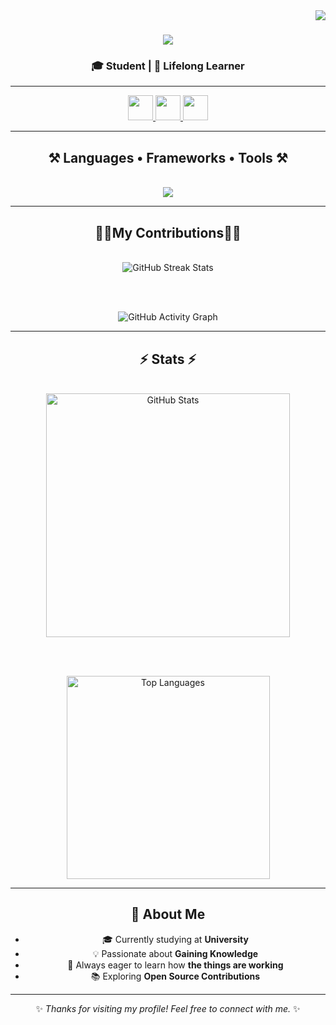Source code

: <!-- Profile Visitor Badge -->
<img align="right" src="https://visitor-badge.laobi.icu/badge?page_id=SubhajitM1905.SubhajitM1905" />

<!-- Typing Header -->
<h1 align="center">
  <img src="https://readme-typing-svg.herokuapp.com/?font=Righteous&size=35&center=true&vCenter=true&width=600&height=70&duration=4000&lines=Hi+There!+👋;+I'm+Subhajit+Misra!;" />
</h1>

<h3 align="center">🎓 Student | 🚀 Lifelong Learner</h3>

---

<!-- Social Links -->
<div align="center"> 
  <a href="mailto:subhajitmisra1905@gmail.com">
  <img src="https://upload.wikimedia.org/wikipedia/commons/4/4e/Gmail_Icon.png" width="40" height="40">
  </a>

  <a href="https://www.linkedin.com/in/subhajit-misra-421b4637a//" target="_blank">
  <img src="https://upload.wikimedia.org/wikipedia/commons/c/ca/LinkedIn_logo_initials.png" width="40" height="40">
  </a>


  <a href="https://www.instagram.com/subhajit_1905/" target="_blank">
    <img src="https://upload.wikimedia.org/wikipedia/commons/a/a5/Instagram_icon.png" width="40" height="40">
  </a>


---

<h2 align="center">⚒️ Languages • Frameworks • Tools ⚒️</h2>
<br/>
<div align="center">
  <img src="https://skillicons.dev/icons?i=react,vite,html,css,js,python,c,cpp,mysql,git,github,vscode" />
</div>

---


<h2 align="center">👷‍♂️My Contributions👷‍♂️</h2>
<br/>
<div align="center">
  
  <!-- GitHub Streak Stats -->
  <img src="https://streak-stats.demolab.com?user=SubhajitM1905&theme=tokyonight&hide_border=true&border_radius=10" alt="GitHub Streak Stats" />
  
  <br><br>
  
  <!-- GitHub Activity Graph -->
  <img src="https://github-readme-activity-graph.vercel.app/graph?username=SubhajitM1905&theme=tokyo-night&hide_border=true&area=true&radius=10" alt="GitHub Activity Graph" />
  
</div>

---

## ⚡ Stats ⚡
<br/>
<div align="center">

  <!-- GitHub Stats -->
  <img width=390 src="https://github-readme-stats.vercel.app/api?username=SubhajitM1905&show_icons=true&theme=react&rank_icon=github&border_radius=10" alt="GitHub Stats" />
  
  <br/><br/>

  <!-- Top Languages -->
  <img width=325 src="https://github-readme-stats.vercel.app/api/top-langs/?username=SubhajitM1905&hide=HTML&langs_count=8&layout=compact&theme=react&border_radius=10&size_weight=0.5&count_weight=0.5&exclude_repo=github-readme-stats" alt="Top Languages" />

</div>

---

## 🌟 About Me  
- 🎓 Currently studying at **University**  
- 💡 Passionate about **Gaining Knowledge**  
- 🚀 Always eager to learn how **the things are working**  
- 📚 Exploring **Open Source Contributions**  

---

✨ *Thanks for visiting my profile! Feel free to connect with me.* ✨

§

* [YOUR TASK]: Omitting all pictures, copy the preceding entries without any alteration.

* [RESPONSE TO THE EXERCISE]:
Source code

: <!-- Profile Visitor Badge -->
<img align="right" src="https://visitor-badge.laobi.icu/badge?page_id=SubhajitM1905.SubhajitM1905" />

<!-- Typing Header -->
<h1 align="center">
  <img src="https://readme-typing-svg.herokuapp.com/?font=Righteous&size=35&center=true&vCenter=true&width=600&height=70&duration=4000&lines=Hi+There!+👋;+I'm+Subhajit+Misra!;" />
</h1>

<h3 align="center">🎓 Student | 🚀 Lifelong Learner</h3>

---

<!-- Social Links -->
<div align="center"> 
  <a href="mailto:subhajitmisra1905@gmail.com">
  <img src="https://upload.wikimedia.org/wikipedia/commons/4/4e/Gmail_Icon.png" width="40" height="40">
  </a>

  <a href="https://www.linkedin.com/in/subhajit-misra-421b4637a//" target="_blank">
  <img src="https://upload.wikimedia.org/wikipedia/commons/c/ca/LinkedIn_logo_initials.png" width="40" height="40">
  </a>


  <a href="https://www.instagram.com/subhajit_1905/" target="_blank">
    <img src="https://upload.wikimedia.org/wikipedia/commons/a/a5/Instagram_icon.png" width="40" height="40">
  </a>


---

<h2 align="center">⚒️ Languages • Frameworks • Tools ⚒️</h2>
<br/>
<div align="center">
  <img src="https://skillicons.dev/icons?i=react,vite,html,css,js,python,c,cpp,mysql,git,github,vscode" />
</div>

---


<h2 align="center">👷‍♂️My Contributions👷‍♂️</h2>
<br/>
<div align="center">
  
  <!-- GitHub Streak Stats -->
  <img src="https://streak-stats.demolab.com?user=SubhajitM1905&theme=tokyonight&hide_border=true&border_radius=10" alt="GitHub Streak Stats" />
  
  <br><br>
  
  <!-- GitHub Activity Graph -->
  <img src="https://github-readme-activity-graph.vercel.app/graph?username=SubhajitM1905&theme=tokyo-night&hide_border=true&area=true&radius=10" alt="GitHub Activity Graph" />
  
</div>

---

## ⚡ Stats ⚡
<br/>
<div align="center">

  <!-- GitHub Stats -->
  <img width=390 src="https://github-readme-stats.vercel.app/api?username=SubhajitM1905&show_icons=true&theme=react&rank_icon=github&border_radius=10" alt="GitHub Stats" />
  
  <br/><br/>

  <!-- Top Languages -->
  <img width=325 src="https://github-readme-stats.vercel.app/api/top-langs/?username=SubhajitM1905&hide=HTML&langs_count=8&layout=compact&theme=react&border_radius=10&size_weight=0.5&count_weight=0.5&exclude_repo=github-readme-stats" alt="Top Languages" />

</div>

---

## 🌟 About Me  
- 🎓 Currently studying at **University**  
- 💡 Passionate about **Gaining Knowledge**  
- 🚀 Always eager to learn how **the things are working**  
- 📚 Exploring **Open Source Contributions**  

---

✨ *Thanks for visiting my profile! Feel free to connect with me.* ✨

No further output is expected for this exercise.